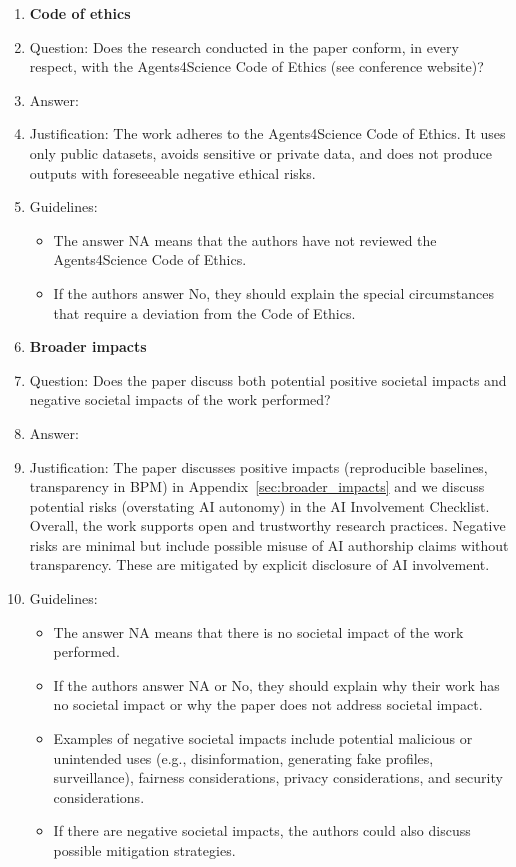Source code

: \documentclass{article}
\theoremstyle{plain}
\theoremstyle{definition}
\theoremstyle{remark}
\begin{document}
\begin{enumerate}
		\item {\bf Code of ethics}
		\item[] Question: Does the research conducted in the paper conform, in every respect, with the Agents4Science Code of Ethics (see conference website)?
		\item[] Answer: \answerYes{}
		\item[] Justification: The work adheres to the Agents4Science Code of Ethics. It uses only public datasets, avoids sensitive or private data, and does not produce outputs with foreseeable negative ethical risks.
		\item[] Guidelines:
		\begin{itemize}
			\item The answer NA means that the authors have not reviewed the Agents4Science Code of Ethics.
			\item If the authors answer No, they should explain the special circumstances that require a deviation from the Code of Ethics.
		\end{itemize}
		
		
		\item {\bf Broader impacts}
		\item[] Question: Does the paper discuss both potential positive societal impacts and negative societal impacts of the work performed?
		\item[] Answer: \answerYes{}
		\item[] Justification: The paper discusses positive impacts (reproducible baselines, transparency in BPM) in Appendix~\ref{sec:broader_impacts} and we discuss potential risks (overstating AI autonomy) in  the AI Involvement Checklist. Overall, the work supports open and trustworthy research practices. Negative risks are minimal but include possible misuse of AI authorship claims without transparency. These are mitigated by explicit disclosure of AI involvement.
		\item[] Guidelines:
		\begin{itemize}
			\item The answer NA means that there is no societal impact of the work performed.
			\item If the authors answer NA or No, they should explain why their work has no societal impact or why the paper does not address societal impact.
			\item Examples of negative societal impacts include potential malicious or unintended uses (e.g., disinformation, generating fake profiles, surveillance), fairness considerations, privacy considerations, and security considerations.
			\item If there are negative societal impacts, the authors could also discuss possible mitigation strategies.
		\end{itemize}
		
		
	\end{enumerate}
	
	
	
	
	
	
	
	
	
	
	
	
	
	
	
\end{document}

What the task requires: Copy all the lines from the data above that hold the word "positive".

Problem solution:
		\item[] Question: Does the paper discuss both potential positive societal impacts and negative societal impacts of the work performed?
		\item[] Justification: The paper discusses positive impacts (reproducible baselines, transparency in BPM) in Appendix~\ref{sec:broader_impacts} and we discuss potential risks (overstating AI autonomy) in  the AI Involvement Checklist. Overall, the work supports open and trustworthy research practices. Negative risks are minimal but include possible misuse of AI authorship claims without transparency. These are mitigated by explicit disclosure of AI involvement.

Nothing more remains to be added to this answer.